(Dataset records)

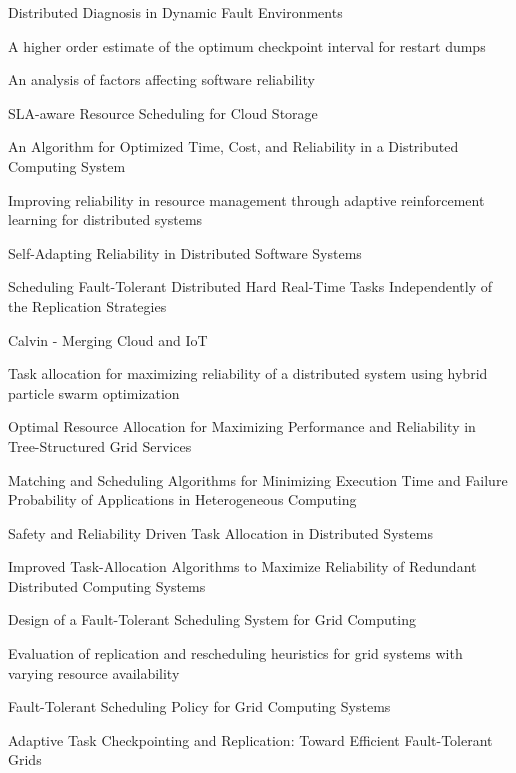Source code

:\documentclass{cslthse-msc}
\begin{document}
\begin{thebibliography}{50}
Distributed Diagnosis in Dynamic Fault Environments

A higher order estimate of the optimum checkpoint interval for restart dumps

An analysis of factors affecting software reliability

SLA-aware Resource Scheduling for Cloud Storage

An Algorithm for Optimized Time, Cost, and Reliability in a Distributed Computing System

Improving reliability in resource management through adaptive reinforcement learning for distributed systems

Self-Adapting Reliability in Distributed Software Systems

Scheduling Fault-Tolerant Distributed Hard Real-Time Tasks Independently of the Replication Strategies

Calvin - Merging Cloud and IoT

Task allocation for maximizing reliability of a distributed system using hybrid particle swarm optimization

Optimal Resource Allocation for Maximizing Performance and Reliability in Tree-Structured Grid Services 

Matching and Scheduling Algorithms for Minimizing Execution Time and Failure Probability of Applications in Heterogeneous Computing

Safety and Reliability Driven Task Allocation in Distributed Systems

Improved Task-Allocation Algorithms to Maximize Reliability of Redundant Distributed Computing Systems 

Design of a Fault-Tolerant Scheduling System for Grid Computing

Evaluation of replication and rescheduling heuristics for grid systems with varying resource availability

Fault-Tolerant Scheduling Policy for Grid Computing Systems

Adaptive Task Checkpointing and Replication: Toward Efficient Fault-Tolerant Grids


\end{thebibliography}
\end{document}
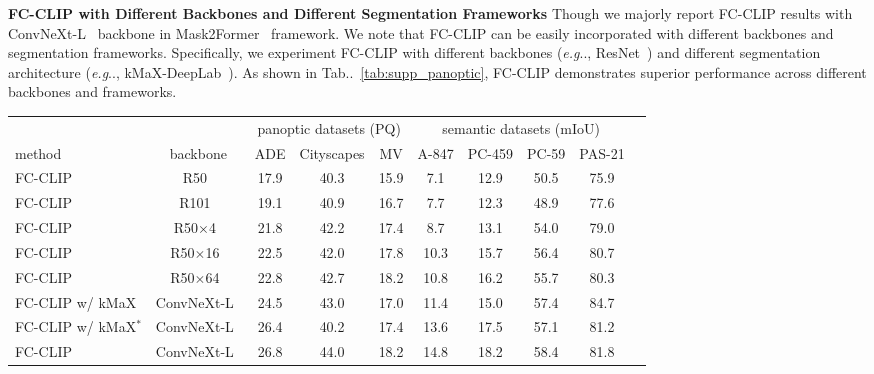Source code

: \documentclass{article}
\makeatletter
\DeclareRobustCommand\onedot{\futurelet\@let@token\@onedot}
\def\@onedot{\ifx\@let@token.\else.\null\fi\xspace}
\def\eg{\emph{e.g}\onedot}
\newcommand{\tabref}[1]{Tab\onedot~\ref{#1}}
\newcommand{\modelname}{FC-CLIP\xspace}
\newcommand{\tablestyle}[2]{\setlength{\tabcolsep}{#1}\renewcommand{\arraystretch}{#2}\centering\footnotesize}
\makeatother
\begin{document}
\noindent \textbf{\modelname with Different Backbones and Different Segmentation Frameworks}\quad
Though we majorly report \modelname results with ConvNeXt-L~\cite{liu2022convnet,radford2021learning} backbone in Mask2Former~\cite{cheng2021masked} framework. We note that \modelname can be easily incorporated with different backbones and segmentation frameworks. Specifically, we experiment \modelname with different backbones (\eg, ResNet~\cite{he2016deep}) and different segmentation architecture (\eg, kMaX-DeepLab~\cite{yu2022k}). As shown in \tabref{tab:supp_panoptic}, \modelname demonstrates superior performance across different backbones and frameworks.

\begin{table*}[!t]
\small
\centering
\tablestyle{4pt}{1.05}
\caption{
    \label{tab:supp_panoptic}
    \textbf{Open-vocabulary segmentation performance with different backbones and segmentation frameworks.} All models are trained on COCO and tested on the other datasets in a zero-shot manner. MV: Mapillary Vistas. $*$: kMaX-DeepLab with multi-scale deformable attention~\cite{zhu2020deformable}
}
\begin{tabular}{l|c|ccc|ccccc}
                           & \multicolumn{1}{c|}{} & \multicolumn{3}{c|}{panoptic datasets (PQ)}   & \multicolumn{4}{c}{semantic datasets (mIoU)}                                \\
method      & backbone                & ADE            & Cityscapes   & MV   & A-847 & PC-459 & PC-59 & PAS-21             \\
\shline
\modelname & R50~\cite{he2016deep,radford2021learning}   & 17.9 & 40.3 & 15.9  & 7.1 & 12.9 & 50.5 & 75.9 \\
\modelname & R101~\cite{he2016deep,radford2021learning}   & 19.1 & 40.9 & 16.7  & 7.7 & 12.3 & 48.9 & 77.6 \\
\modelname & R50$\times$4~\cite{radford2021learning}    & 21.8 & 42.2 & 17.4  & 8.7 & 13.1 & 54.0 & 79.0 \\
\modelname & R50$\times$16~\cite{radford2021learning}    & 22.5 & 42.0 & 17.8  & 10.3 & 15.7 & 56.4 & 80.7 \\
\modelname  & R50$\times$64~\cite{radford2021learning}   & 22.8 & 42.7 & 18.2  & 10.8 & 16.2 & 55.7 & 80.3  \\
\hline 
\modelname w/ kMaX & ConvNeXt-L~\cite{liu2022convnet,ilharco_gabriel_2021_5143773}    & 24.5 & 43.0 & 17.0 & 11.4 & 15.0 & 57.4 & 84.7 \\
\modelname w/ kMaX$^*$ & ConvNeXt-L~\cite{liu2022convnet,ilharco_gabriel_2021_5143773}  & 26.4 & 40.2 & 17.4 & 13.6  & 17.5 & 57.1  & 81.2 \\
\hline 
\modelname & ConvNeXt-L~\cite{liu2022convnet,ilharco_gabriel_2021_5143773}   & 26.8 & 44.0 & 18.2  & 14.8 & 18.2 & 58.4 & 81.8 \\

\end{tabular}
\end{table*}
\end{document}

REQUIREMENT =
In the entries above, the lines from the one bearing "Calvin - Merging Cloud and IoT" up to and including the one bearing "Improved Task-Allocation Algorithms" should be transcribed exactly; no other line is wanted.

RESULT FOR THIS TASK =
Calvin - Merging Cloud and IoT

Task allocation for maximizing reliability of a distributed system using hybrid particle swarm optimization

Optimal Resource Allocation for Maximizing Performance and Reliability in Tree-Structured Grid Services 

Matching and Scheduling Algorithms for Minimizing Execution Time and Failure Probability of Applications in Heterogeneous Computing

Safety and Reliability Driven Task Allocation in Distributed Systems

Improved Task-Allocation Algorithms to Maximize Reliability of Redundant Distributed Computing Systems 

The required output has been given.